»»
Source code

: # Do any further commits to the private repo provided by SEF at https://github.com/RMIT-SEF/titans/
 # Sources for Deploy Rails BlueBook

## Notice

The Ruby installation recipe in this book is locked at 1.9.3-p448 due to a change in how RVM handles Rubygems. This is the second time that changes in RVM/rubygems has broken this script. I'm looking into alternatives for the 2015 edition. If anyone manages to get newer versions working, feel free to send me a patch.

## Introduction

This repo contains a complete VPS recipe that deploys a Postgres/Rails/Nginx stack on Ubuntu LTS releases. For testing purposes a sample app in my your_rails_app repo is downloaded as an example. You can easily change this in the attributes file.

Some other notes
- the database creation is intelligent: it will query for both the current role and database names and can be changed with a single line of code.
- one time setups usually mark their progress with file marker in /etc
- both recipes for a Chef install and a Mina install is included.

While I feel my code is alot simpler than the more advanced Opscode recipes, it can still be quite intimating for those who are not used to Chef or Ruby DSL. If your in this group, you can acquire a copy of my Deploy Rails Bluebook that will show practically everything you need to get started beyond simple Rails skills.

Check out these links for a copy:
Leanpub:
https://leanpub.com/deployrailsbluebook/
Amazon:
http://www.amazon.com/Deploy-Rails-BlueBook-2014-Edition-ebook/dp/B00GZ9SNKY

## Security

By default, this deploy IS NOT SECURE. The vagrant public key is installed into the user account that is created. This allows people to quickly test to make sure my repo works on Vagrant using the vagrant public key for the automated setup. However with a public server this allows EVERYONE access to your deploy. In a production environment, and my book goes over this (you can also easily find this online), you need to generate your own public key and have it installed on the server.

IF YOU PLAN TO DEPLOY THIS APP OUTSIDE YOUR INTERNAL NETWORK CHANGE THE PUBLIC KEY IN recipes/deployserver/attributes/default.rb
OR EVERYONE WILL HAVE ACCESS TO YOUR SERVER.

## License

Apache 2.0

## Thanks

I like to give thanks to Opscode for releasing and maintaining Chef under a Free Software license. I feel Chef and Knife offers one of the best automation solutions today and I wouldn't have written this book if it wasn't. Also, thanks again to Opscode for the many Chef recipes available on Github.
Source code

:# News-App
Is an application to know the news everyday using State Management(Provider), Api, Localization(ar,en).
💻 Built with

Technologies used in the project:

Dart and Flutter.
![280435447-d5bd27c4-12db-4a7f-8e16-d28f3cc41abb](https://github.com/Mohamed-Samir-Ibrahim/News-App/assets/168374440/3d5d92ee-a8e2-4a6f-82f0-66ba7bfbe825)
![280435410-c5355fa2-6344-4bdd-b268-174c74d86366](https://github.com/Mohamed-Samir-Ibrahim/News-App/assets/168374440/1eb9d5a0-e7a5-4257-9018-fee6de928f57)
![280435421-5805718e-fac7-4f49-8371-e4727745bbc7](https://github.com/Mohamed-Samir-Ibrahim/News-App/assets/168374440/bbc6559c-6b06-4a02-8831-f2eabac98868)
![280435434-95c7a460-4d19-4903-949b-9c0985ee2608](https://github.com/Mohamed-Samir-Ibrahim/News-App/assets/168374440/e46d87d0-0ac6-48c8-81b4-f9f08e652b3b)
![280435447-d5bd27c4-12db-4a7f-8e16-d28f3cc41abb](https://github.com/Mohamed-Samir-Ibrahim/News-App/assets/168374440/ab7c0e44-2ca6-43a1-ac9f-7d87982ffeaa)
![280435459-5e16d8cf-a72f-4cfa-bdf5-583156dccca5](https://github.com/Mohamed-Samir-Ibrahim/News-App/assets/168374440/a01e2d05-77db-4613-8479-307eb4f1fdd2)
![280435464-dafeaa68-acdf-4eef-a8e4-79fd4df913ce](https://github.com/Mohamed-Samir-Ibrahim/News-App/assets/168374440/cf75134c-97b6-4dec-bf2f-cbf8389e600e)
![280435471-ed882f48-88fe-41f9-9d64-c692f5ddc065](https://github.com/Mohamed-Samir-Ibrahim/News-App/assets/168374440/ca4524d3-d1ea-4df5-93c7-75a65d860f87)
««
»»
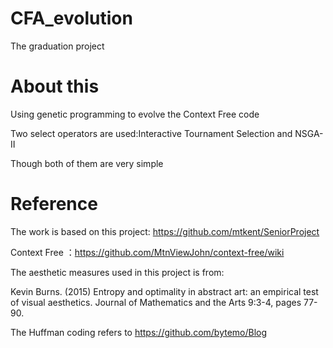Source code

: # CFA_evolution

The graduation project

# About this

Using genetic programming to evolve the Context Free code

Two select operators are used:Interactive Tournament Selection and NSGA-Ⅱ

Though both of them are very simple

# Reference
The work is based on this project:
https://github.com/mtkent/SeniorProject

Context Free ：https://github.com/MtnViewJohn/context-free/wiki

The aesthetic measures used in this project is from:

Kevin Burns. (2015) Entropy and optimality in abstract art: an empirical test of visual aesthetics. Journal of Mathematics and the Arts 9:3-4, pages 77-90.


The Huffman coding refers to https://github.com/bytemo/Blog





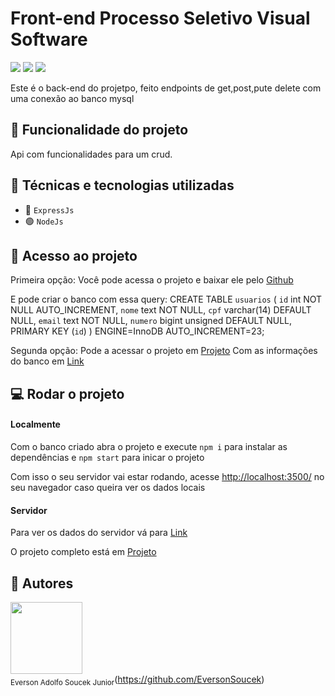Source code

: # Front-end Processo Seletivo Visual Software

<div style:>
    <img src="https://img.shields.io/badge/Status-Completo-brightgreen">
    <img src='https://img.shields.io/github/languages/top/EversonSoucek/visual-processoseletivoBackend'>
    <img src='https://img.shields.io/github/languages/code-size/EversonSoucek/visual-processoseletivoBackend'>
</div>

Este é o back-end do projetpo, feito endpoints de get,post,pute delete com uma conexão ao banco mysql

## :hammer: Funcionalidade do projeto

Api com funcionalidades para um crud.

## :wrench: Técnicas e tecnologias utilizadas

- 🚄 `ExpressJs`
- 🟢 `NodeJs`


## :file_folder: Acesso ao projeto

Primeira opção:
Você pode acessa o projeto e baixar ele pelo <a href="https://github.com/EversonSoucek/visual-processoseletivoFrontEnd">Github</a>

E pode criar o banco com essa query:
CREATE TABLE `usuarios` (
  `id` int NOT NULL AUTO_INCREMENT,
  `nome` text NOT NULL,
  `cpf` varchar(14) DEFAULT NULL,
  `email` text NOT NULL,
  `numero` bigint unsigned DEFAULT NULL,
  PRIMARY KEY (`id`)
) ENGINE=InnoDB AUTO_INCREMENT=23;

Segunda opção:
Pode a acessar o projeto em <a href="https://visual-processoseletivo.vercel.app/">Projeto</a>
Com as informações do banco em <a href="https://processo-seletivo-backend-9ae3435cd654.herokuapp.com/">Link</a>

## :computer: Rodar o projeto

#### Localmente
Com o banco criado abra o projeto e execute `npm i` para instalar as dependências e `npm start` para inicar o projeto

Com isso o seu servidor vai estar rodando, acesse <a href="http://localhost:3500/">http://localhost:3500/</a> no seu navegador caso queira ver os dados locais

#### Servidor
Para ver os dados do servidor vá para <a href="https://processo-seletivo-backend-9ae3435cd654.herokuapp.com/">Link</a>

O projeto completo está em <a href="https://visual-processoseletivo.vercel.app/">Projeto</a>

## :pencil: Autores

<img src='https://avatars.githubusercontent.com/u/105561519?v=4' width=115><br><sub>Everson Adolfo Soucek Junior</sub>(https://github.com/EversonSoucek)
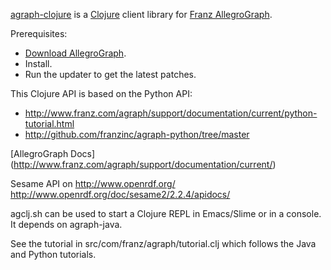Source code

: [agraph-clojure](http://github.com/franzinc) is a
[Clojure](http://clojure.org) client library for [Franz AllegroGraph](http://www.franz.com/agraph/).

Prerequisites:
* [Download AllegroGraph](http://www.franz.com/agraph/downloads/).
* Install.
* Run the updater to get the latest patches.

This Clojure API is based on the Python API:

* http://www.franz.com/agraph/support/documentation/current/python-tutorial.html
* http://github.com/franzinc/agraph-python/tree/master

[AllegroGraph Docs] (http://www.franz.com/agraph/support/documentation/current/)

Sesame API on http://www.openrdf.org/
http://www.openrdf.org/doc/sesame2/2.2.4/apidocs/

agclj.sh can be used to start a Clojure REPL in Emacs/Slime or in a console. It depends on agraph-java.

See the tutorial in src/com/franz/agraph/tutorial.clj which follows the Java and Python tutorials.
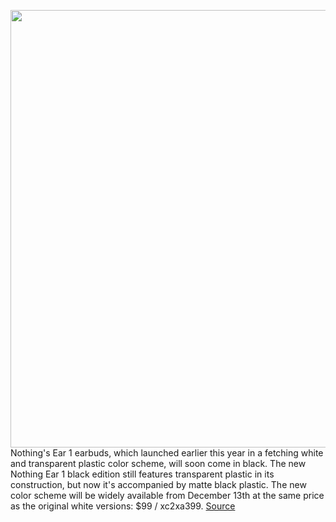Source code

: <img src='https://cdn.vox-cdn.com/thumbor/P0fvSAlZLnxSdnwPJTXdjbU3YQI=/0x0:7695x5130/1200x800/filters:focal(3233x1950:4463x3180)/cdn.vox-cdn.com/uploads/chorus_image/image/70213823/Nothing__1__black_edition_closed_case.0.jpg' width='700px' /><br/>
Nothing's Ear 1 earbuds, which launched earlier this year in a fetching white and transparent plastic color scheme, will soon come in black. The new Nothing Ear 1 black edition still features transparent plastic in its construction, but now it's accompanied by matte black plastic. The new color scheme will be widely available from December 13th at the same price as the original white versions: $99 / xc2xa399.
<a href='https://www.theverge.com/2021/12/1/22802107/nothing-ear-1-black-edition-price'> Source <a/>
««
»»
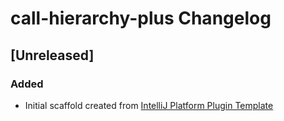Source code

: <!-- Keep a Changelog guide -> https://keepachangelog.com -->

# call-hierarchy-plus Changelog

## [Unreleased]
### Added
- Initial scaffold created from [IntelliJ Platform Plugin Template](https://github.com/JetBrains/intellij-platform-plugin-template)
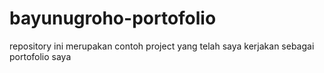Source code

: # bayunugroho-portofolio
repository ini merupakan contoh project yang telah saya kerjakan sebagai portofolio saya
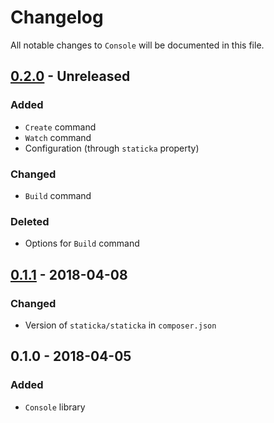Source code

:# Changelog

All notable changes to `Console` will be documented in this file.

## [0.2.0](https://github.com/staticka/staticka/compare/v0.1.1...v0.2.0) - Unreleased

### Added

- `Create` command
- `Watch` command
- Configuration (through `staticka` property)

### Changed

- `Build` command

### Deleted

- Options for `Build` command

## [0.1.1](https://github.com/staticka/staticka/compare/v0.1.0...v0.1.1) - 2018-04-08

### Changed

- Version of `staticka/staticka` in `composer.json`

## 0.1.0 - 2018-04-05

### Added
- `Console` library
««
# EXERCISE
Show every line in the entries where the string "command" occurs.

# SOLUTION FOR THIS TASK
- `Create` command
- `Watch` command
- `Build` command
- Options for `Build` command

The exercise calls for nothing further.